TASK DESCRIPTION:
In the following listing, find the lines containing "Syntax" and report them.

(Beginning of INFORMATION PROVIDED)

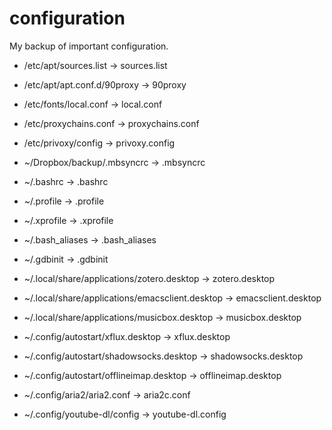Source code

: # configuration

My backup of important configuration.

* /etc/apt/sources.list -> sources.list

* /etc/apt/apt.conf.d/90proxy -> 90proxy

* /etc/fonts/local.conf -> local.conf

* /etc/proxychains.conf -> proxychains.conf

* /etc/privoxy/config -> privoxy.config

* ~/Dropbox/backup/.mbsyncrc -> .mbsyncrc

* ~/.bashrc -> .bashrc

* ~/.profile -> .profile

* ~/.xprofile -> .xprofile

* ~/.bash\_aliases -> .bash\_aliases

* ~/.gdbinit -> .gdbinit

* ~/.local/share/applications/zotero.desktop -> zotero.desktop

* ~/.local/share/applications/emacsclient.desktop -> emacsclient.desktop

* ~/.local/share/applications/musicbox.desktop -> musicbox.desktop

* ~/.config/autostart/xflux.desktop -> xflux.desktop

* ~/.config/autostart/shadowsocks.desktop -> shadowsocks.desktop

* ~/.config/autostart/offlineimap.desktop -> offlineimap.desktop

* ~/.config/aria2/aria2.conf -> aria2c.conf

* ~/.config/youtube-dl/config -> youtube-dl.config
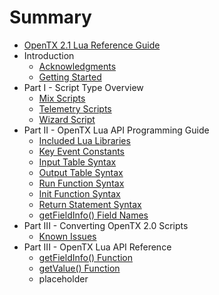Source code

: # Summary

* [OpenTX 2.1 Lua Reference Guide](README.md)
* Introduction
   * [Acknowledgments](acknowledgments.md)
   * [Getting Started](getting_started.md)
* Part I - Script Type Overview
   * [Mix Scripts](mix.md)
   * [Telemetry Scripts](telemetry.md)
   * [Wizard Script](wizard.md)
* Part II - OpenTX Lua API Programming Guide
   * [Included Lua Libraries](included_lua_libraries.md)
   * [Key Event Constants](key_events.md)
   * [Input Table Syntax](input_table_syntax.md)
   * [Output Table Syntax](output_table_syntax.md)
   * [Run Function Syntax](run_function_syntax.md)
   * [Init Function Syntax](init_function_syntax.md)
   * [Return Statement Syntax](return_statement_syntax.md)
   * [getFieldInfo() Field Names](getfieldinfo_field_names.md)
* Part III - Converting OpenTX 2.0 Scripts
   * [Known Issues](known_issues.md)
* Part III - OpenTX Lua API Reference
   * [getFieldInfo() Function](getfieldinfo_function.md)
   * [getValue() Function](getvalue_function.md)
   * placeholder

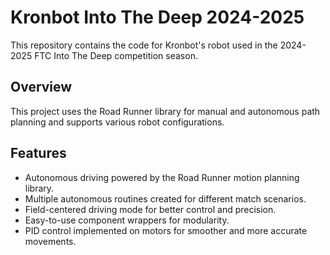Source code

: # Kronbot Into The Deep 2024-2025
This repository contains the code for Kronbot's robot used in the 2024-2025 FTC Into The Deep competition season.

## Overview
This project uses the Road Runner library for manual and autonomous path planning and supports various robot configurations.

## Features
* Autonomous driving powered by the Road Runner motion planning library.
* Multiple autonomous routines created for different match scenarios.
* Field-centered driving mode for better control and precision.
* Easy-to-use component wrappers for modularity.
* PID control implemented on motors for smoother and more accurate movements.
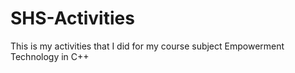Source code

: # SHS-Activities
This is my activities that I did for my course subject Empowerment Technology in C++
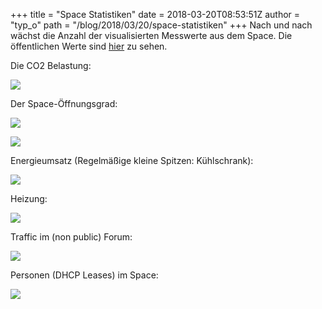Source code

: +++
title = "Space Statistiken"
date = 2018-03-20T08:53:51Z
author = "typ_o"
path = "/blog/2018/03/20/space-statistiken"
+++
Nach und nach wächst die Anzahl der visualisierten Messwerte aus dem
Space. Die öffentlichen Werte sind
[hier](https://stats.flipdot.org/) zu sehen.

Die CO2 Belastung:

[![](https://flipdot.org/blog/uploads/CO2-Bildschirmfotovom2018-03-20091238.serendipityThumb.png)](https://flipdot.org/blog/uploads/CO2-Bildschirmfotovom2018-03-20091238.png)

Der Space-Öffnungsgrad:

[![](https://flipdot.org/blog/uploads/OPENING1-Bildschirmfotovom2018-03-20091701.serendipityThumb.png)](https://flipdot.org/blog/uploads/OPENING1-Bildschirmfotovom2018-03-20091701.png)

[![](https://flipdot.org/blog/uploads/OPENING2-Bildschirmfotovom2018-03-20091731.serendipityThumb.png)](https://flipdot.org/blog/uploads/OPENING2-Bildschirmfotovom2018-03-20091731.png)

Energieumsatz (Regelmäßige kleine Spitzen: Kühlschrank):

[![](https://flipdot.org/blog/uploads/POWER-.serendipityThumb.png)](https://flipdot.org/blog/uploads/POWER-.png)

Heizung:

[![](https://flipdot.org/blog/uploads/HEATER-Bildschirmfotovom2018-03-20091537.serendipityThumb.png)](https://flipdot.org/blog/uploads/HEATER-Bildschirmfotovom2018-03-20091537.png)

Traffic im (non public) Forum:

[![](https://flipdot.org/blog/uploads/FORUM-Bildschirmfotovom2018-03-20091328.serendipityThumb.png)](https://flipdot.org/blog/uploads/FORUM-Bildschirmfotovom2018-03-20091328.png)

Personen (DHCP Leases) im Space:

[![](https://flipdot.org/blog/uploads/USERS-.serendipityThumb.png)](https://flipdot.org/blog/uploads/USERS-.png)
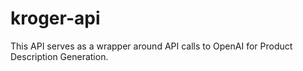 # kroger-api
This API serves as a wrapper around API calls to OpenAI for Product Description Generation.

(End of INFORMATION PROVIDED)

EXERCISE RESULT:
   * [Input Table Syntax](input_table_syntax.md)
   * [Output Table Syntax](output_table_syntax.md)
   * [Run Function Syntax](run_function_syntax.md)
   * [Init Function Syntax](init_function_syntax.md)
   * [Return Statement Syntax](return_statement_syntax.md)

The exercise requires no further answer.